Õie is a former CFO of an Estonian bicycle helmet manufacturing plant. She has just been promoted to CFO but sexually harassed by her CEO she quits and pairs up with Tõnu a repeat start up failure in an attempt to create an algorithm that will create a self drive bicycle. The only initial capital they have, besides their dreams and ambitions, is € 2,500 from Õie’s father.
The framework of the film sets the 5 factors for a start-up that will make its creators wealthy;
- Idea
- Prototype
- Investors
- Bigger Investors
- Exit (selling your start up and making a fortune)
The film follows the steps that Õie and Tõnu follow and the characters they encounter are often bigger than life if not caricatures. Bankers, venture capitalists, investors, lawyers and all manner of hustlers all looking for a cut on the big payoff day.
Their initial sales manager Norris is a bit of a comical character full of hot air and bravado but essentially an incompetent but he provides comic relief.
As they climb up the chain of success the investors and venture capitalists become more ruthless and less comedic. Off they head to San Francisco and the Silicon Valley to realize their Muskian dreams. They do find an organized sales manager in San Francisco that wants a huge fee of $450,000 to promote their deal and bring investors in. He needs the money to rebuild his heliport at his Aspen winter home!
While some of the characters they run into are greedy and ruthless some are bigger than life deserving of a hearty laugh.
Then they get a $20,000,000 offer to buy their company and they accept but having shoddy legal representation they agree to a 4 times liquidation preference meaning investors are paid off 4 times their initial investment leaving them with nothing or less than nothing as they have a €3,600 legal bill to pay. Was all this for nothing?
For Õie not really as she has made contacts and receives lucrative offers to stay with the lead venture capitalist to head up their Estonian office and from an Estonian bank to turn the now bankrupt bicycle helmet factory into a powerful international manufacturing enterprise. But there is Tõnu who has moved on to a new start up being creating a robotic dog.
What is Õie going to select as her future option?
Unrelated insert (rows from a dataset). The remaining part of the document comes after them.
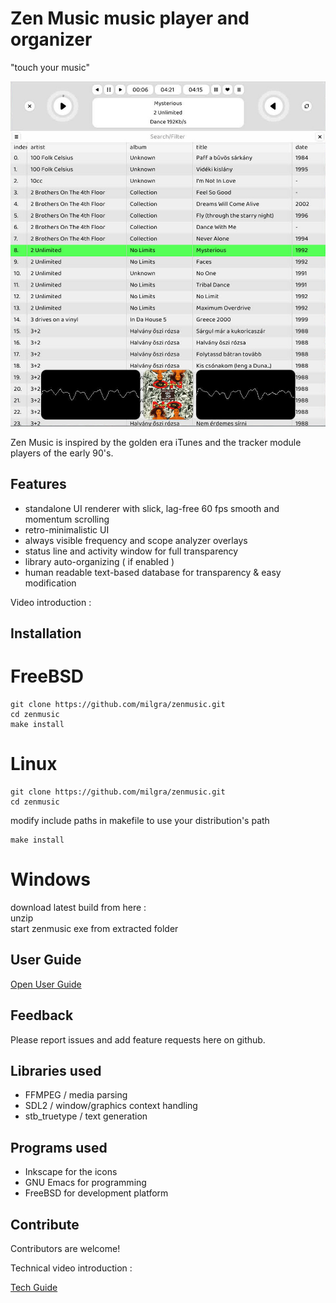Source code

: # Zen Music music player and organizer #
"touch your music"

![alt text](svg/screenshot.jpeg)

Zen Music is inspired by the golden era iTunes and the tracker module players of the early 90's.


## Features ##

- standalone UI renderer with slick, lag-free 60 fps smooth and momentum scrolling
- retro-minimalistic UI
- always visible frequency and scope analyzer overlays
- status line and activity window for full transparency
- library auto-organizing ( if enabled )
- human readable text-based database for transparency & easy modification

Video introduction :


## Installation ##

# FreeBSD #

```
git clone https://github.com/milgra/zenmusic.git
cd zenmusic
make install
```

# Linux #

```
git clone https://github.com/milgra/zenmusic.git
cd zenmusic
```

modify include paths in makefile to use your distribution's path

```
make install
```

# Windows #

download latest build from here :  
unzip  
start zenmusic exe from extracted folder  


## User Guide ##

[Open User Guide](USER.md)


## Feedback ##

Please report issues and add feature requests here on github.


## Libraries used ##

- FFMPEG / media parsing
- SDL2 / window/graphics context handling
- stb_truetype / text generation


## Programs used ##

- Inkscape for the icons
- GNU Emacs for programming
- FreeBSD for development platform


## Contribute ##

Contributors are welcome!

Technical video introduction :

[Tech Guide](USER.md)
Given her taste for possibilities of fabulous wealth and her drive and ambition I think I know where she is heading. And her father’s €2,500 investment in their company is now rewarded with a $250,000 payout.
If you think Estonia is bush league in film production you are dead wrong. This is an eye-opening biting sarcastic and educational look at the life of an Estonian start up. It is highly professional, creative and well acted.
It is a 2019 film directed by Rain Rannu with a great Estonian classical, traditional and hip-hop soundtrack. Thoroughly enjoyable and with a perspective and sese of humour you will not find in an American film.